The inverted pendulum problem is cited very often in the literature about robotics. The reason is, that it is a simple underactuated kinematic chain which can become very difficult to solve. The inverted pendulum problem is from the same category like “Ball on a beam” task. In both cases, the system has an actuator which provides a force, but the system has also a freely movable joint which can’t influenced directly. How can we solve the issue elegant?

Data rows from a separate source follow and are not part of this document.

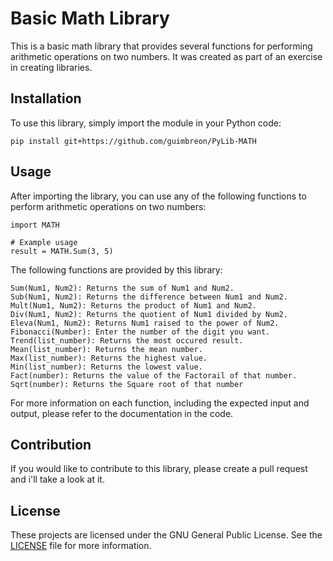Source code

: # Basic Math Library

This is a basic math library that provides several functions for performing arithmetic operations on two numbers. It was created as part of an exercise in creating libraries.

## Installation

To use this library, simply import the module in your Python code:

	pip install git+https://github.com/guimbreon/PyLib-MATH
	
## Usage

After importing the library, you can use any of the following functions to perform arithmetic operations on two numbers:

	import MATH
	
	# Example usage
	result = MATH.Sum(3, 5)

The following functions are provided by this library:

    Sum(Num1, Num2): Returns the sum of Num1 and Num2.
    Sub(Num1, Num2): Returns the difference between Num1 and Num2.
    Mult(Num1, Num2): Returns the product of Num1 and Num2.
    Div(Num1, Num2): Returns the quotient of Num1 divided by Num2.
    Eleva(Num1, Num2): Returns Num1 raised to the power of Num2.
    Fibonacci(Number): Enter the number of the digit you want.
    Trend(list_number): Returns the most occured result.
    Mean(list_number): Returns the mean number.
    Max(list_number): Returns the highest value.
    Min(list_number): Returns the lowest value.
    Fact(number): Returns the value of the Factorail of that number.
    Sqrt(number): Returns the Square root of that number

For more information on each function, including the expected input and output, please refer to the documentation in the code.

## Contribution

If you would like to contribute to this library, please create a pull request and i'll take a look at it.

## License

These projects are licensed under the GNU General Public License. See the [LICENSE](LICENSE) file for more information.

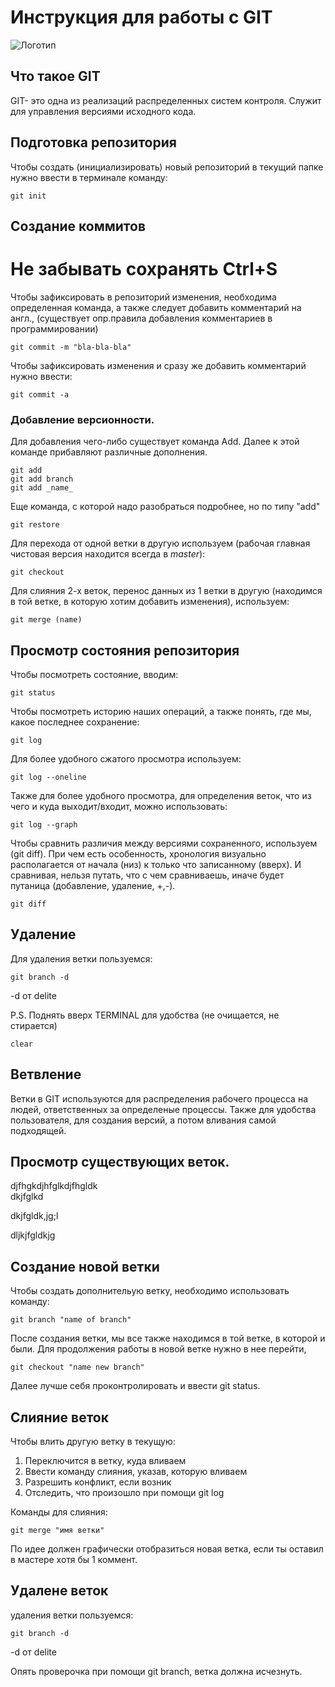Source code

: # **Инструкция для работы с GIT**

![Логотип](%D0%A1%D1%82%D0%B5%D0%BD%D0%B0.jpg)

## Что такое GIT

GIT- это одна из реализаций распределенных систем контроля. Служит для управления версиями исходного кода.

## Подготовка репозитория

Чтобы создать (инициализировать) новый репозиторий в текущий папке нужно ввести в терминале команду:

    git init
 
## Создание коммитов

# Не забывать сохранять Ctrl+S

Чтобы зафиксировать в репозиторий изменения, необходима определенная команда, а также следует добавить комментарий на англ., (существует опр.правила добавления комментариев в программировании)

    git commit -m "bla-bla-bla"

Чтобы зафиксировать изменения и сразу же добавить комментарий нужно ввести:

    git commit -a


### Добавление версионности.

Для добавления чего-либо существует команда Add. Далее к этой команде прибавляют различные дополнения.

    git add
    git add branch
    git add _name_

Еще команда, с которой надо разобраться подробнее, но по типу "add"

    git restore

Для перехода от одной ветки в другую используем (рабочая главная чистовая версия находится всегда в *master*):

    git checkout

Для слияния 2-х веток, перенос данных из 1 ветки в другую (находимся в той ветке, в которую хотим добавить изменения), используем:

    git merge (name)

## Просмотр состояния репозитория

Чтобы посмотреть состояние, вводим:

    git status

Чтобы посмотреть историю наших операций, а также понять, где мы, какое последнее сохранение:

    git log

Для более удобного сжатого просмотра используем:

    git log --oneline

Также для более удобного просмотра, для определения веток, что из чего и куда выходит/входит, можно использовать:

    git log --graph

Чтобы сравнить различия между версиями сохраненного, используем (git diff). При чем есть особенность, хронология визуально располагается от начала (низ) к только что записанному (вверх). И сравнивая, нельзя путать, что с чем сравниваешь, иначе будет путаница (добавление, удаление, +,-).

    git diff


## Удаление 

Для удаления ветки пользуемся:

    git branch -d
-d от delite

P.S. Поднять вверх TERMINAL для удобства (не очищается, не стирается)

    clear

## Ветвление

Ветки в GIT используются для распределения рабочего процесса на людей, ответственных за определеные процессы. Также для удобства пользователя, для создания версий, а потом вливания самой подходящей.

## Просмотр существующих веток.
djfhgkdjhfglkdjfhgldk\
dkjfglkd

dkjfgldk,jg;l

dljkjfgldkjg

## Создание новой ветки

Чтобы создать дополнительую ветку, необходимо использовать команду:

    git branch "name of branch"

После создания ветки, мы все также находимся в той ветке, в которой и были. Для продолжения работы в новой ветке нужно в нее перейти, 

    git checkout "name new branch"

Далее лучше себя проконтролировать и ввести git status.

## Слияние веток

Чтобы влить другую ветку в текущую:
1. Переключится в ветку, куда вливаем
2. Ввести команду слияния, указав, которую вливаем
3. Разрешить конфликт, если возник
4. Отследить, что произошло при помощи git log

Команды для слияния:

    git merge "имя ветки"

По идее должен графически отобразиться новая ветка, если ты оставил в мастере хотя бы 1 коммент.


## Удалене веток

удаления ветки пользуемся:

    git branch -d
-d от delite

Опять проверочка при помощи git branch, ветка должна исчезнуть.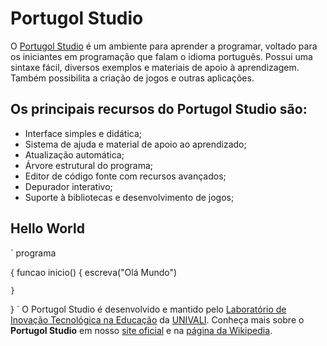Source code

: # Portugol Studio
O [Portugol Studio](http://lite.acad.univali.br/portugol/) é um ambiente para aprender a programar, voltado para os iniciantes em programação que falam o idioma português. Possui uma sintaxe fácil, diversos exemplos e materiais de apoio à aprendizagem. Também possibilita a criação de jogos e outras aplicações.

## Os principais recursos do Portugol Studio são:
- Interface simples e didática;
- Sistema de ajuda e material de apoio ao aprendizado;
- Atualização automática;
- Árvore estrutural do programa;
- Editor de código fonte com recursos avançados;
- Depurador interativo;
- Suporte à bibliotecas e desenvolvimento de jogos;

## Hello World
`
programa

{
	funcao inicio()
	{
		escreva("Olá Mundo")

	}
}
`
O Portugol Studio é desenvolvido e mantido pelo [Laboratório de Inovação Tecnológica na Educação](http://lite.acad.univali.br/en/) da [UNIVALI](https://www.univali.br/Paginas/default.aspx). Conheça mais sobre o <b>Portugol Studio</b> em nosso [site oficial](http://lite.acad.univali.br/portugol/) e na [página da Wikipedia](https://pt.wikipedia.org/wiki/Portugol_Studio).
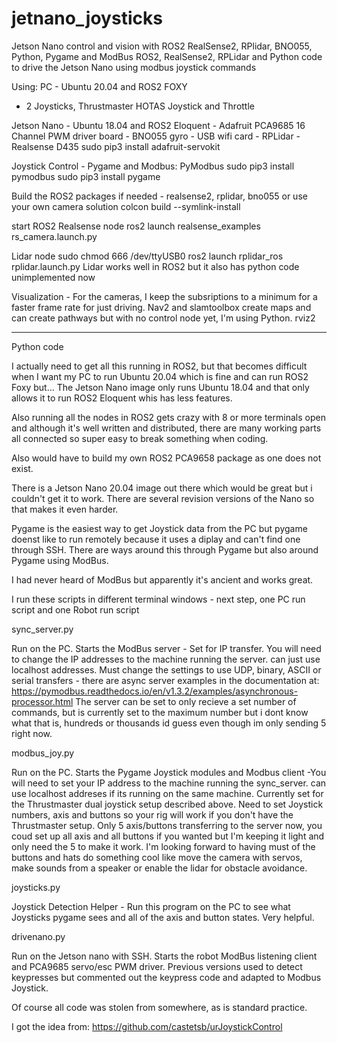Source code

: # jetnano_joysticks
Jetson Nano control and vision with ROS2 RealSense2, RPlidar, BNO055, Python, Pygame and ModBus
ROS2, RealSense2, RPLidar and Python code to drive the Jetson Nano using modbus joystick commands

Using:
PC - Ubuntu 20.04 and ROS2 FOXY
   - 2 Joysticks, Thrustmaster HOTAS Joystick and Throttle


Jetson Nano - Ubuntu 18.04 and ROS2 Eloquent
            - Adafruit PCA9685 16 Channel PWM driver board
            - BNO055 gyro
            - USB wifi card
            - RPLidar
            - Realsense D435
sudo pip3 install adafruit-servokit



Joystick Control - Pygame and Modbus: PyModbus
sudo pip3 install pymodbus
sudo pip3 install pygame

Build the ROS2 packages if needed - realsense2, rplidar, bno055 or use your own camera solution
colcon build --symlink-install

start ROS2 Realsense node
ros2 launch realsense_examples rs_camera.launch.py


Lidar node
sudo chmod 666 /dev/ttyUSB0
ros2 launch rplidar_ros rplidar.launch.py
Lidar works well in ROS2 but it also has python code unimplemented now

Visualization - For the cameras, I keep the subsriptions to a minimum for a faster frame rate for just driving. Nav2 and slamtoolbox create maps and can create pathways but with no control node yet, I'm using Python.
rviz2


*******************************
Python code

I actually need to get all this running in ROS2, but that becomes difficult when I want my PC to run Ubuntu 20.04 which is fine and can run ROS2 Foxy but... The Jetson Nano image only runs Ubuntu 18.04 and that only allows it to run ROS2 Eloquent whis has less features.

Also running all the nodes in ROS2 gets crazy with 8 or more terminals open and although it's well written and distributed, there are many working parts all connected so super easy to break something when coding.

Also would have to build my own ROS2 PCA9658 package as one does not exist. 

There is a Jetson Nano 20.04 image out there which would be great but i couldn't get it to work. There are several revision versions of the Nano so that makes it even harder.


Pygame is the easiest way to get Joystick data from the PC but pygame doenst like to run remotely because it uses a diplay and can't find one through SSH. There are ways around this through Pygame but also around Pygame using ModBus.

I had never heard of ModBus but apparently it's ancient and works great.


I run these scripts in different terminal windows - next step, one PC run script and one Robot run script

sync_server.py

Run on the PC. Starts the ModBus server - Set for IP transfer. You will need to change the IP addresses to the machine running the server. can just use localhost addresses. Must change the settings to use UDP, binary, ASCII or serial transfers - there are async server examples in the documentation at:
https://pymodbus.readthedocs.io/en/v1.3.2/examples/asynchronous-processor.html
The server can be set to only recieve a set number of commands, but is currently set to the maximum number but i dont know what that is, hundreds or thousands id guess even though im only sending 5 right now.


modbus_joy.py

Run on the PC. Starts the Pygame Joystick modules and Modbus client -You will need to set your IP address to the machine running the sync_server. can use localhost addreses if its running on the same machine. Currently set for the Thrustmaster dual joystick setup described above.  Need to set Joystick numbers, axis and buttons so your rig will work if you don't have the Thrustmaster setup. Only 5 axis/buttons transferring to the server now, you coud set up all axis and all buttons if you wanted but I'm keeping it light and only need the 5 to make it work. I'm looking forward to having must of the buttons and hats do something cool like move the camera with servos, make sounds from a speaker or enable the lidar for obstacle avoidance.


joysticks.py

Joystick Detection Helper - Run this program on the PC to see what Joysticks pygame sees and all of the axis and button states. Very helpful.


drivenano.py

Run on the Jetson nano with SSH. Starts the robot ModBus listening client and PCA9685 servo/esc PWM driver.
Previous versions used to detect keypresses but commented out the keypress code and adapted to Modbus Joystick.

Of course all code was stolen from somewhere, as is standard practice.

I got the idea from: https://github.com/castetsb/urJoystickControl






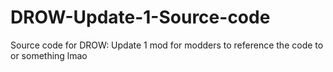 # DROW-Update-1-Source-code
Source code for DROW: Update 1 mod for modders to reference the code to or something lmao
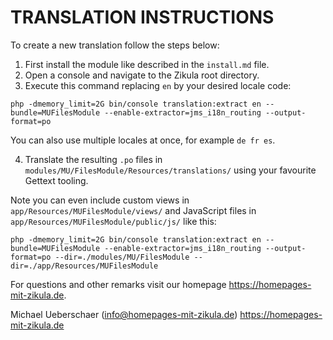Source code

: # TRANSLATION INSTRUCTIONS

To create a new translation follow the steps below:

1. First install the module like described in the `install.md` file.
2. Open a console and navigate to the Zikula root directory.
3. Execute this command replacing `en` by your desired locale code:

`php -dmemory_limit=2G bin/console translation:extract en --bundle=MUFilesModule --enable-extractor=jms_i18n_routing --output-format=po`

You can also use multiple locales at once, for example `de fr es`.

4. Translate the resulting `.po` files in `modules/MU/FilesModule/Resources/translations/` using your favourite Gettext tooling.

Note you can even include custom views in `app/Resources/MUFilesModule/views/` and JavaScript files in `app/Resources/MUFilesModule/public/js/` like this:

`php -dmemory_limit=2G bin/console translation:extract en --bundle=MUFilesModule --enable-extractor=jms_i18n_routing --output-format=po --dir=./modules/MU/FilesModule --dir=./app/Resources/MUFilesModule`

For questions and other remarks visit our homepage https://homepages-mit-zikula.de.

Michael Ueberschaer (info@homepages-mit-zikula.de)
https://homepages-mit-zikula.de
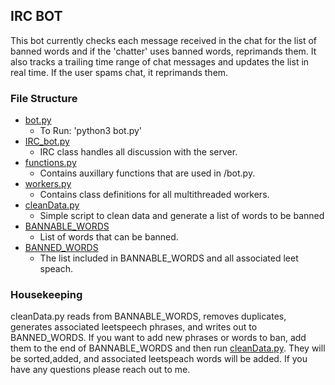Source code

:## IRC BOT
This bot currently checks each message received in the chat for the list of banned words and if the 'chatter' uses banned words, reprimands them. It also tracks a trailing time range of chat messages and updates the list in real time. If the user spams chat, it reprimands them.

### File Structure
* [bot.py](./bot.py)
  * To Run: 'python3 bot.py'
* [IRC_bot.py](./IRC_bot.py)
  * IRC class handles all discussion with the server.
* [functions.py](./functions.py)
  * Contains auxillary functions that are used in /bot.py.
* [workers.py](./workers.py)
  * Contains class definitions for all multithreaded workers.
* [cleanData.py](./cleanData.py)
   * Simple script to clean data and generate a list of words to be banned
* [BANNABLE_WORDS](./BANNABLE_WORDS)
  * List of words that can be banned.
* [BANNED_WORDS](./BANNED_WORDS)
  * The list included in BANNABLE_WORDS and all associated leet speach.

### Housekeeping
cleanData.py reads from BANNABLE_WORDS, removes duplicates, generates associated leetspeech phrases,
and writes out to BANNED_WORDS. If you want to add new phrases or words to ban, add them to the end of BANNABLE_WORDS
and then run [cleanData.py](./cleanData.py). They will be sorted,added, and associated leetspeach words will be added.
If you have any questions please reach out to me.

The first thing to do is not to focus on a certain technique like neural networks or q-learning but the first thing to do is define the difference between the AI controller and the prediction engine. The AI controller is something which can control the pendulum. It is activated and it will bring the pendulum into the upward position. The more interesting part is the prediction engine which is a subpart of the AI controller. The terms in the literature are sometimes a bit confussing. In control theory books the prediction engine is often cited as a “system identification”. In gaming oriented communities this software module is called the physics engine. If we want to solve the inverted pendulum problem we have to focus on this part.
The first question is, why do we need to predict the system, if we only want to figure out what the correct motor control command is. Isn’t it more easier to create the AI Controller directly, for example in the form “If angle newangle=-10, velocity=-2
What does that mean? It describes the behavior of the pendulum. It predicts a future state. On the left side of the equation is the current status given. On the right side the consequence. The funny thing that from a perspective of an AI Controller, this prediction is useless, because it doesn’t answer the question how to bring the pendulum upwards. But with a detailed look the equation is more powerful than expected first. Because it answers the given what result a given control signal will produce. In the reinforcement learning literature, the concept is called model-based reinforcement learning. The model is the prediction model.
But why do we need such a model, isn’t the environment in which the pendulum task is moving able to provide the physics engine? Yes and no. It is correct, that Box2d can simulate a pendulum. This is called the environment or the game. But it is not possible to create the controller directly.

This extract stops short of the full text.